Twilight Payment looks for 2nd straight win in Melbourne Cup
MELBOURNE, Australia (AP) — Irish-trained and Australian-owned nine-year-old Twilight Payment will attempt to become the first horse to successfully defend a Melbourne Cup since Makybe Diva won her third in a row in 2005 in Tuesday’s race at Flemington.
The stayer will go into the 3,200-meter race having finished runner-up in the 2,800-meter Irish St. Leger, a placing that was one better than his final lead-in run in the same race last year.
Part-owner Nick Williams says the St. Leger finish will be an advantage for Twilight Payment and British stayer Spanish Mission in their bid to beat Caulfield Cup winner and favorite Incentivise.
“Our horse and Spanish Mission are proven over the distance at the absolute top level in the world,” Williams said. “We’ll see on Tuesday whether Incentivise is up to that level at that trip.”
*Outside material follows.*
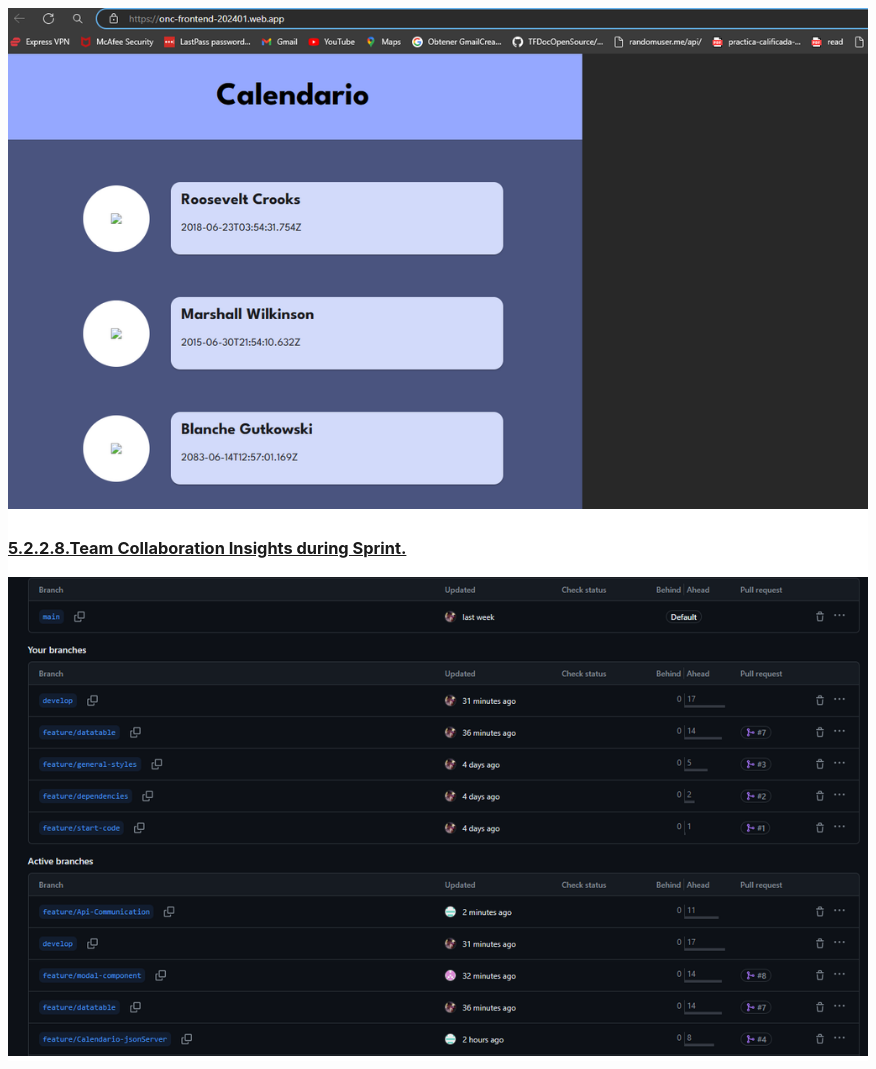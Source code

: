 <img src="../images/chapter-5/sprint5.2-deployment/link.png"/>

<il><h3><a href="./content/chapter-5/chapter-5.md">5.2.2.8.Team Collaboration Insights during Sprint.</a></h3></il>

<img src="../images/chapter-5/sprint5.2-teamcollaboration/branches.png"/> <br>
Twilight Payment is the Melbourne Cup top weight with 58.5 kilograms (129 pounds) after being asked to carry 3 kg (6.6 pounds) more than 2020 as he tries to become the oldest winner of the race.
Jye McNeil will ride Twilight Payment.
“He’ll roll forward again, that’s the way he likes to race,” Irish trainer Joseph O’Brien said of Twilight Payment. “He doesn’t have to lead but he’s very comfortable on the lead.”
Twilight Payment and Spanish Mission are the only overseas-trained horses in the race and they are the closest in betting to Incentivise.
Twilight Payment drew Barrier 2 while Incentivise will need to overcome a wide barrier after drawing Barrier 16 in the 24-horse race.
Incentivise, to be ridden by Brett Prebble, has won his past nine starts. Craig Williams has been booked to ride Spanish Mission.
Incentivise trainer Peter Moody said his horse has taken it easy in training since his win in the 2,400-meter Caulfield Cup on Oct. 16.
“He’s done everything asked of him . . . very little fast work, he hasn’t needed it,” Moody said. “Fitness levels are very good and health and well-being are very good.”
With Melbourne only recently coming out of a lengthy lockdown due to COVID-19, Flemington, which can accommodate up to 120,000 race-goers, will be restricted to 10,000 fully-vaccinated spectators. The forecast is for dry weather and a high of 30 degrees Celsius (86 Fahrenheit) for the race first held in 1861.